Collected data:
----------------

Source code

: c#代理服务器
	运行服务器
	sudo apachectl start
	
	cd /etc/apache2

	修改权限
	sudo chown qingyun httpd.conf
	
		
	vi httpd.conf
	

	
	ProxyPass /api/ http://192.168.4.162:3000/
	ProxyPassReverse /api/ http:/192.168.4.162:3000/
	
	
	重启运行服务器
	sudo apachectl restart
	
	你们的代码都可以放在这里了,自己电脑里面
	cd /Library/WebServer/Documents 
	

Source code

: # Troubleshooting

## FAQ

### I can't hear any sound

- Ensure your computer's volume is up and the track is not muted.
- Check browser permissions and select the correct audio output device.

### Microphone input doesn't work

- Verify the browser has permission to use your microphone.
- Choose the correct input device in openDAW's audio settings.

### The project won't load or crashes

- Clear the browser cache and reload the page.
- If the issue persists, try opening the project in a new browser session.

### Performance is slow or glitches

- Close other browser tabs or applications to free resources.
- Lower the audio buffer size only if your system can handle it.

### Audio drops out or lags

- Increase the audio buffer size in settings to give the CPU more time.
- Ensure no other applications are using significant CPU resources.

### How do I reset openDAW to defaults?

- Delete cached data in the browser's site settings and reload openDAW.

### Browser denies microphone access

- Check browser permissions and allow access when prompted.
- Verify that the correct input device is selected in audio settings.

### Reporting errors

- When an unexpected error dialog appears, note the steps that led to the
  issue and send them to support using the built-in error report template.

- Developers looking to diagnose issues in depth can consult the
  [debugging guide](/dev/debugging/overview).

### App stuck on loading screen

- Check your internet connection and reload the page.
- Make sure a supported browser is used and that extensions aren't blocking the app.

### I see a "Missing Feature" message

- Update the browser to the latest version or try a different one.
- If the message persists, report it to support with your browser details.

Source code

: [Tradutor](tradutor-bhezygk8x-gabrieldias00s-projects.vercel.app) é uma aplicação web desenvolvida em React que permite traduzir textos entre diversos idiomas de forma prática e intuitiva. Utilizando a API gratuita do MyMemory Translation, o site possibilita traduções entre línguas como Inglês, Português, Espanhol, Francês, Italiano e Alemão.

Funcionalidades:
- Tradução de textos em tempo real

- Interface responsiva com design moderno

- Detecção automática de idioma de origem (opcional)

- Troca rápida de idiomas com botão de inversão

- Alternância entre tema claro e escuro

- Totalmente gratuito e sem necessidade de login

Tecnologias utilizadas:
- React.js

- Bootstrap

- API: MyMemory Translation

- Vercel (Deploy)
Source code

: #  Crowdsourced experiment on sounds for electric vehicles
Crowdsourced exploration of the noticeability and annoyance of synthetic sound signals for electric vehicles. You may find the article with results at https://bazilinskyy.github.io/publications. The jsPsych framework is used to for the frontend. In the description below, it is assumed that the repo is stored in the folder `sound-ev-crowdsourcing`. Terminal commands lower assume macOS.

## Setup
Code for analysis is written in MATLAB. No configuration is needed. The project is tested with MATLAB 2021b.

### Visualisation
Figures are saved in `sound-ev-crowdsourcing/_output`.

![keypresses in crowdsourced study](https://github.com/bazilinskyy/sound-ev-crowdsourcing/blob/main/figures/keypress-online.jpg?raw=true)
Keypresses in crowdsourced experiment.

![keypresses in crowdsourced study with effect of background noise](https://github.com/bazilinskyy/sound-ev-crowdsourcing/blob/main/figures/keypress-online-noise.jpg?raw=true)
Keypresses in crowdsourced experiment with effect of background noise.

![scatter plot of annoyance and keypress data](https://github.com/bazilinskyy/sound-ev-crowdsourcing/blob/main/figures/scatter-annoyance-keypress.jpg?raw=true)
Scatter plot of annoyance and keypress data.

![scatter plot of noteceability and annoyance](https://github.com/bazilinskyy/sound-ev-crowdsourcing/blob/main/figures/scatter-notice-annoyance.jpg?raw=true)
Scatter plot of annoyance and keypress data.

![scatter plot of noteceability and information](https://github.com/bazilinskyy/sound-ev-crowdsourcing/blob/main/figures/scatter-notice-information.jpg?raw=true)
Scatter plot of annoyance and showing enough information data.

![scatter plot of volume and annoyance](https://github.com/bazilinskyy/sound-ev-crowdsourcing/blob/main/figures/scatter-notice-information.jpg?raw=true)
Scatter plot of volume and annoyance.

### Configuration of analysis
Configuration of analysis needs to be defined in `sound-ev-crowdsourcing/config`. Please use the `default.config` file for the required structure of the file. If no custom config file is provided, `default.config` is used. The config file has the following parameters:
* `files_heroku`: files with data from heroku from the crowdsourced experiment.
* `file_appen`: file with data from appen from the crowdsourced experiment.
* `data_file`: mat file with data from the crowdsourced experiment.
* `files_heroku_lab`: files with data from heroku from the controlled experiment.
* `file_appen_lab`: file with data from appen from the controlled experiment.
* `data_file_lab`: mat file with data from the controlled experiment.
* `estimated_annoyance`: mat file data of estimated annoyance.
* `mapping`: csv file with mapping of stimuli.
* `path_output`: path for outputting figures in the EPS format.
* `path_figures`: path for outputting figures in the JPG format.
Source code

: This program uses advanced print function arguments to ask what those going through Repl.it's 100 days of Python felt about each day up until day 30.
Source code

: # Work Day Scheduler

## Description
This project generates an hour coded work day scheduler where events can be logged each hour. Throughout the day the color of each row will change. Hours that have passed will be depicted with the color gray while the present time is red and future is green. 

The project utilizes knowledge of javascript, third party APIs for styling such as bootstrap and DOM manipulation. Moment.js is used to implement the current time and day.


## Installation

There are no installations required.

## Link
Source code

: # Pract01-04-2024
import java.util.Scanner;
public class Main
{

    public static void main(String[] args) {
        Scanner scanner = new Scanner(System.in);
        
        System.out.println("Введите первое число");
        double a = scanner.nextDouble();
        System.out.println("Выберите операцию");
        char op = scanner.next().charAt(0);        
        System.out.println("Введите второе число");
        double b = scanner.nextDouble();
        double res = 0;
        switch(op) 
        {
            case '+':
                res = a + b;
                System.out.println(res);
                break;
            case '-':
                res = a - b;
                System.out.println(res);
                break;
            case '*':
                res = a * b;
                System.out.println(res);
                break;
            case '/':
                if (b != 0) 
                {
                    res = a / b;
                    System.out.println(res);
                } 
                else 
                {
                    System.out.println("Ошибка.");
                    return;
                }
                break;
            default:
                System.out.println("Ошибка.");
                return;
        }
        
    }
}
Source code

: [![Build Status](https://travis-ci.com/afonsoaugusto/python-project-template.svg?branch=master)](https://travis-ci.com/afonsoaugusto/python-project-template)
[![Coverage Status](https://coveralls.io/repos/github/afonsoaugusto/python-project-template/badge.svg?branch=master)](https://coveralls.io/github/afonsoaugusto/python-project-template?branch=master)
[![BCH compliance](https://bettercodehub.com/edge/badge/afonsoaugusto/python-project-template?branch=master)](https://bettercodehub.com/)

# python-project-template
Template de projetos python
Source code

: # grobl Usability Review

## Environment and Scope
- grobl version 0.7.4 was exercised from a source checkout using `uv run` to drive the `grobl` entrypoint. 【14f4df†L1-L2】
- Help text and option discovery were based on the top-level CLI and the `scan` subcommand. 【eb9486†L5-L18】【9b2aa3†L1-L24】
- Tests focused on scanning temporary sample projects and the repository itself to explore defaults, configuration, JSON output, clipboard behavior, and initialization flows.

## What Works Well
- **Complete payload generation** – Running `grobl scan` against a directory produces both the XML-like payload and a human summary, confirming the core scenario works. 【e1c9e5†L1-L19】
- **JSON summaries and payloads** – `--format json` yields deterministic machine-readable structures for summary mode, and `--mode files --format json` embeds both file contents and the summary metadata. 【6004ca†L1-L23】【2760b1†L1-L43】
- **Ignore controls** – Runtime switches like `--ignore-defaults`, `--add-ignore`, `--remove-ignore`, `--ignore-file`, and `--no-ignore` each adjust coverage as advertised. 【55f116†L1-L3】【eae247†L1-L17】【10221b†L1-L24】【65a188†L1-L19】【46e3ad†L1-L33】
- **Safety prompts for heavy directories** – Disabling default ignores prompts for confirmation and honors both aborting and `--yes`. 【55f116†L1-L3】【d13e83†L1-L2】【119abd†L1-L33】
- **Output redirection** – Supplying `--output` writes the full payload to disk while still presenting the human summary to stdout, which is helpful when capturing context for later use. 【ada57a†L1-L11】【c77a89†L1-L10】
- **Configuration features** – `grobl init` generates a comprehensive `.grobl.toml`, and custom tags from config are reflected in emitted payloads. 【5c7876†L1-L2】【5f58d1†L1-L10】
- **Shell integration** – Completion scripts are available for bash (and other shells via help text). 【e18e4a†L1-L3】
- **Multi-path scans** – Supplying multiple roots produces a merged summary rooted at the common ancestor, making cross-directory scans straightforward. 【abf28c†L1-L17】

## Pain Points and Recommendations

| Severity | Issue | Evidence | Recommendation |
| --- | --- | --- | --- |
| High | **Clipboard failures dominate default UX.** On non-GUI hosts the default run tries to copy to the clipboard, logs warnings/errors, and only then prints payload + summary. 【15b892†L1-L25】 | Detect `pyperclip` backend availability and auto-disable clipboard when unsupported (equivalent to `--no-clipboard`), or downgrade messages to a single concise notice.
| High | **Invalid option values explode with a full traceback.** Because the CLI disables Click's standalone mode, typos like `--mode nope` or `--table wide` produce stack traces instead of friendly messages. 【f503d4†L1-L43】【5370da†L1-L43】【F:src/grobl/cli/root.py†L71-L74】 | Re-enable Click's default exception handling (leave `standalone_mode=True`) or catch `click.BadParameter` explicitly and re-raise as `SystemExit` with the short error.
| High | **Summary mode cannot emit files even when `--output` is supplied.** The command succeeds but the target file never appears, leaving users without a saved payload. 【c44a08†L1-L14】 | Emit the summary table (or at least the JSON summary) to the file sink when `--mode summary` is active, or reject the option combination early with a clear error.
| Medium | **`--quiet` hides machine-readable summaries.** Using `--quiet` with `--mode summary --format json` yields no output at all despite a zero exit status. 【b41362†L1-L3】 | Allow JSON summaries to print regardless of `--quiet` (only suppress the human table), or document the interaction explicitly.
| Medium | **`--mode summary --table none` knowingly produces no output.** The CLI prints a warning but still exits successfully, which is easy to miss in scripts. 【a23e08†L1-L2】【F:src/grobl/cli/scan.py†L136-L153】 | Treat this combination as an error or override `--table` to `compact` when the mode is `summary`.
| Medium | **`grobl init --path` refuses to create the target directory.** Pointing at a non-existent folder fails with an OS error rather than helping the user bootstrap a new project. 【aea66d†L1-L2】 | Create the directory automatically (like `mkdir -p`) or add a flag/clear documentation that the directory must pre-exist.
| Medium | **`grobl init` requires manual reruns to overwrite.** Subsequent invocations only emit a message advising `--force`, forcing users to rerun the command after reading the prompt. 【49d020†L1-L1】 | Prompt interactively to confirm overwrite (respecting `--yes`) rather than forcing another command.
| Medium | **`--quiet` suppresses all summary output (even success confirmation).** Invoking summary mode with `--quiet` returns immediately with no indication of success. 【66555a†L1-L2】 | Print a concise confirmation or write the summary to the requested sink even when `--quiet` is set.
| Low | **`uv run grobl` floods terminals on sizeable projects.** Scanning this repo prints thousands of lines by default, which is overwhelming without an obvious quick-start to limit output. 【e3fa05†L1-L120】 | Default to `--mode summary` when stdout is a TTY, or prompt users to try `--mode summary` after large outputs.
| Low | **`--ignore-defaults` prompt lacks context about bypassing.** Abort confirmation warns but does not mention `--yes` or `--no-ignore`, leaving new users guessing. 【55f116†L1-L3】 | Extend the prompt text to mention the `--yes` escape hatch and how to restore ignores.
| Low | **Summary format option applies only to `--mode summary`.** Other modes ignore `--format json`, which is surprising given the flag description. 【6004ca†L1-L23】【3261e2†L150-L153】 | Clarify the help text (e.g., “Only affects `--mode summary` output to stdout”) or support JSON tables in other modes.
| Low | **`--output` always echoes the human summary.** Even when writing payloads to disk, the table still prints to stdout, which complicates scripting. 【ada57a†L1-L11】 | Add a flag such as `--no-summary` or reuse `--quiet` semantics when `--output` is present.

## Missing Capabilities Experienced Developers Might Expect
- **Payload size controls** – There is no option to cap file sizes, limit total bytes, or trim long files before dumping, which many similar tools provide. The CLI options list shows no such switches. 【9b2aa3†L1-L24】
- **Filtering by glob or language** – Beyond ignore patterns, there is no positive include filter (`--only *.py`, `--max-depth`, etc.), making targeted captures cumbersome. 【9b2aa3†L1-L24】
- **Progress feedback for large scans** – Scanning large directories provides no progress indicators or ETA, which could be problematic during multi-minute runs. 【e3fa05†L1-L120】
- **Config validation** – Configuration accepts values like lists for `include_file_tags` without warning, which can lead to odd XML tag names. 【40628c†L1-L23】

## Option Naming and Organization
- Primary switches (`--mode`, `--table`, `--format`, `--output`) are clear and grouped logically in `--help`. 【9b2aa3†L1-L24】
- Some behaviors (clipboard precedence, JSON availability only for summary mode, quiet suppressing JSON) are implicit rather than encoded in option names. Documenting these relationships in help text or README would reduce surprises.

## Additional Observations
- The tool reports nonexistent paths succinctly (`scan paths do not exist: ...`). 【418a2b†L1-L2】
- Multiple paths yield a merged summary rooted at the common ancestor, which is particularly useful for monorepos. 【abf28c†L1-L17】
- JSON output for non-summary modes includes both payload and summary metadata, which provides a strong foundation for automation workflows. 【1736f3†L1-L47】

----------------

Assignment:
Only one stretch of the data above is needed. Restate it word for word, from the line containing "There are no installations required." through the line containing "Scanner scanner = new", both ends included.

Result:
There are no installations required.

## Link
Source code

: # Pract01-04-2024
import java.util.Scanner;
public class Main
{

    public static void main(String[] args) {
        Scanner scanner = new Scanner(System.in);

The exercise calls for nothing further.